My working week has been intense, with a bunch of heavy deadlines, most of which are met or on their way to being so. Most of my team is also back from their summer vacations, so lots of meetings to discuss projects. One really nice bit of news arrived today in the form of 3.7m SEK of funding (about ½ million USD) from the Novo Nordisk Foundation for a study of the genetic predictors of long-term deteriorations in blood glucose control. The grant follows two recent scientific reports from my team, where we reported genetic determinants of 10 year changes in blood glucose levels (Renström et al, Diabetes, 2011) and blood lipid levels (Varga et al, PLOS Genet., 2014). Those studies reported seminal findings that illustrate that there are DNA sequence variants in the human genome that worsen a persons ability to dispose of glucose and metabolize blood fats, which in turn raise the risk of diabetes and heart disease respectively. The studies were part of a new direction in which we’re heading, which is to map the genetic basis to these long-term metabolic adaptions, an area that is yet to be studied in great depth. The grant from Novo Nordisk will allow us to extend our research by using genetic assessment methods that are much more precise and by studying much large populations, both of which are likely to lead to further exciting discoveries.
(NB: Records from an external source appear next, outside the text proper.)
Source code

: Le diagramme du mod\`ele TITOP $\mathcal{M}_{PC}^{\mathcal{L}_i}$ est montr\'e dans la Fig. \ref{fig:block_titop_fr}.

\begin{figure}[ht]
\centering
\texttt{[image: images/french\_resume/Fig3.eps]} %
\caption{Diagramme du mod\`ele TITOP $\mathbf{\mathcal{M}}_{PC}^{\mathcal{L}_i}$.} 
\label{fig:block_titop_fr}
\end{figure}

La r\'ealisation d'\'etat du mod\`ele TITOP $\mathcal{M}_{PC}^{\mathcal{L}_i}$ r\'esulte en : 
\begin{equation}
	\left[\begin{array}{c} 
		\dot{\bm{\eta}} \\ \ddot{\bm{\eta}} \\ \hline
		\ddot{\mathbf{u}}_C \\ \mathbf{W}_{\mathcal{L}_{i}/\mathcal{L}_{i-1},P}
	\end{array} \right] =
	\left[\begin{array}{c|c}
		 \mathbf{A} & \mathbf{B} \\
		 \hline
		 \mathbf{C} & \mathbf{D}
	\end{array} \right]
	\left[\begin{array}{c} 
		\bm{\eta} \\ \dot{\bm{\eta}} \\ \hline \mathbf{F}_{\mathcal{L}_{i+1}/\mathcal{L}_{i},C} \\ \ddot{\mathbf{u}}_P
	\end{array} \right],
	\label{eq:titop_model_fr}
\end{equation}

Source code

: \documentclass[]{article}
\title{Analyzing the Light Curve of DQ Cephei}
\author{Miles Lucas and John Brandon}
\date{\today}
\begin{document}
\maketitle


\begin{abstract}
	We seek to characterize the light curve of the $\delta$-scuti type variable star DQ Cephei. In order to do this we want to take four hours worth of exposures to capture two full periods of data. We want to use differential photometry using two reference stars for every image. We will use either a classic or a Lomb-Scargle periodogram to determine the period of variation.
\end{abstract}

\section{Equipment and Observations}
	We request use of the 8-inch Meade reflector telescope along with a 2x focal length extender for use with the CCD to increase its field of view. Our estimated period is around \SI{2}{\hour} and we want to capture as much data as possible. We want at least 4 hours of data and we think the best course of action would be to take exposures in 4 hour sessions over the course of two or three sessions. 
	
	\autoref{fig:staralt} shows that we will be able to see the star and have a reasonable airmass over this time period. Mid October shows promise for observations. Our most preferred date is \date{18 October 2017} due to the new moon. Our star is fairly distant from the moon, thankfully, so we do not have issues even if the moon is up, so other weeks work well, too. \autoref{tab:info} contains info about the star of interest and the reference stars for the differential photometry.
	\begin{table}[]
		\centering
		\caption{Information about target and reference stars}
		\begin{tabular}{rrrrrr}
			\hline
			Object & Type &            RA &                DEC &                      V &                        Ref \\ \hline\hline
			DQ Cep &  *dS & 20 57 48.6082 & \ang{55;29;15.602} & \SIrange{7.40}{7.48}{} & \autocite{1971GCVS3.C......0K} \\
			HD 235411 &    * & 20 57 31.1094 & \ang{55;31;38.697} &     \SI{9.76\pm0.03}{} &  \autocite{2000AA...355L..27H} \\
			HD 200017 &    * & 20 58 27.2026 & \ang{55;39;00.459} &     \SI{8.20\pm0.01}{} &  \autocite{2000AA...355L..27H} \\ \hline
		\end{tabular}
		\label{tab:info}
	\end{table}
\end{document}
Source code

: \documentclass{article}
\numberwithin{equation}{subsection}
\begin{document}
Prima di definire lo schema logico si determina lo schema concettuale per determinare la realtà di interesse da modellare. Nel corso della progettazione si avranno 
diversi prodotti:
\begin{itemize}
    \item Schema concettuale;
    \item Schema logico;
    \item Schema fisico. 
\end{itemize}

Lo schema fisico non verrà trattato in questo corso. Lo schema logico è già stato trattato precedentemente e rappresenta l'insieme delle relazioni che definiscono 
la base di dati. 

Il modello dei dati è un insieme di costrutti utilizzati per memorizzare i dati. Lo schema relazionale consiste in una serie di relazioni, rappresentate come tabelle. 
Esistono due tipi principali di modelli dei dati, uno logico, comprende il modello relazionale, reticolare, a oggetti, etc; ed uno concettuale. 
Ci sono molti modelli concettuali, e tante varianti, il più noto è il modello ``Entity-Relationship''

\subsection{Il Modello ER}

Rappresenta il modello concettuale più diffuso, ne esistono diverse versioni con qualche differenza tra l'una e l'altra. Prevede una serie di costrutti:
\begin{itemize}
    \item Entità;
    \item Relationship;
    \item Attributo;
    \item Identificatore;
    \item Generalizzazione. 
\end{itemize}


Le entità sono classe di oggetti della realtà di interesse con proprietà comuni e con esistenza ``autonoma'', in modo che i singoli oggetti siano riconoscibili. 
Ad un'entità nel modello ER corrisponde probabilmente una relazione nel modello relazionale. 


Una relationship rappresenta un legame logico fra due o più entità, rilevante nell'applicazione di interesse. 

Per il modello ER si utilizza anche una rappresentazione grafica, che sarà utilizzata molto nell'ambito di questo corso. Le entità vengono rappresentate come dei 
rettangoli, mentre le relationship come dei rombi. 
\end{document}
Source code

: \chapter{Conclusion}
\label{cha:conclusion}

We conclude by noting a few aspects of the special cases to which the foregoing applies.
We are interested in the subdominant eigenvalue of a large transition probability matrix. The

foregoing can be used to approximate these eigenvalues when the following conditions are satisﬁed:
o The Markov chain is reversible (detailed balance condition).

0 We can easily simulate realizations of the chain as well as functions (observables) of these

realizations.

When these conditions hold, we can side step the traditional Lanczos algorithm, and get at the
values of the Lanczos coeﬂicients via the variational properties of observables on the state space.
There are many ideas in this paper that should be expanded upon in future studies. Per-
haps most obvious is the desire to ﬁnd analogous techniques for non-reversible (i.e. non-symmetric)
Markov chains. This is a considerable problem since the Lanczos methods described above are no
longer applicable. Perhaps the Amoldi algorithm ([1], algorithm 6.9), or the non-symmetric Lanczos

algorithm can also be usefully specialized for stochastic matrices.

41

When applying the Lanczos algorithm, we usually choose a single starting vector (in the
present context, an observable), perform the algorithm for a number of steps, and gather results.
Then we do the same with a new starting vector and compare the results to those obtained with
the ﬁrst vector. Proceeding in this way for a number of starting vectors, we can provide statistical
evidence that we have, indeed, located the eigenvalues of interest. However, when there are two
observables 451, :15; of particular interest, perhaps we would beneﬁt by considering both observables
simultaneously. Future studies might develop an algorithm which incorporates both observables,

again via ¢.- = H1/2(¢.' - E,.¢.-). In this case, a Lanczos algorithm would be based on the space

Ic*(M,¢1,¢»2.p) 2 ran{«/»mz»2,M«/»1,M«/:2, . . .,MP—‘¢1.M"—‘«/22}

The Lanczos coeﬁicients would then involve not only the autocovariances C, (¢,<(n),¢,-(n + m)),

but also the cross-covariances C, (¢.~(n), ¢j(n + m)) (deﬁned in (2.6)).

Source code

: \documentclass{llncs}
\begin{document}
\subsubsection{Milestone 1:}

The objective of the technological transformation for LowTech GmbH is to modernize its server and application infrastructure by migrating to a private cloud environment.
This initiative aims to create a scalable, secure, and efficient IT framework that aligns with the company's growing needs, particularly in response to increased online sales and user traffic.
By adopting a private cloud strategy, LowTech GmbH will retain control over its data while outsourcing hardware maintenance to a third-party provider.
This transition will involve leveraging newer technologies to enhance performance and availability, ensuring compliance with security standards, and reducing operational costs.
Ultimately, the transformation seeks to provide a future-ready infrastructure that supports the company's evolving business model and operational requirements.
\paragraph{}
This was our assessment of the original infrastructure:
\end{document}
We’ve also had other exciting research published recently. Clinical trials designed to prevent diabetes typically focus on weight loss using lifestyle interventions and medication. There are quite wide-ranging responses to these interventions, with some people doing very well and others not. In a recent paper from a study called the Diabetes Prevention Program, which includes about 3,000 adults, we showed that although the total amount of weight lost across two years has the biggest preventive effect on diabetes risk, rapid weight loss (within 6 months of starting the lifestyle program) also helps prevent the disease. We also showed that when people weight cycle (successively gaining and losing weight) they are more likely to develop diabetes (Delahanty et al, Diabetes Care, 2014). In another study published recently, led by Dr. Louise Bennet, focused on Iraqi immigrants to Sweden, showing that insulin action in this population is inhibited compared with native Swedes, which raises the risk of diabetes in this minority group (Bennet et al. Diab Res Clin Prac. 2014).  We also had a paper on the genetic basis of stomach fat, which is a particularly dangerous form of obesity, accepted in the journal Nature. One of my PhD students, Dmitry Shungin, has led this work and when it’s published later this year it’ll likely be a big news story – look out for it!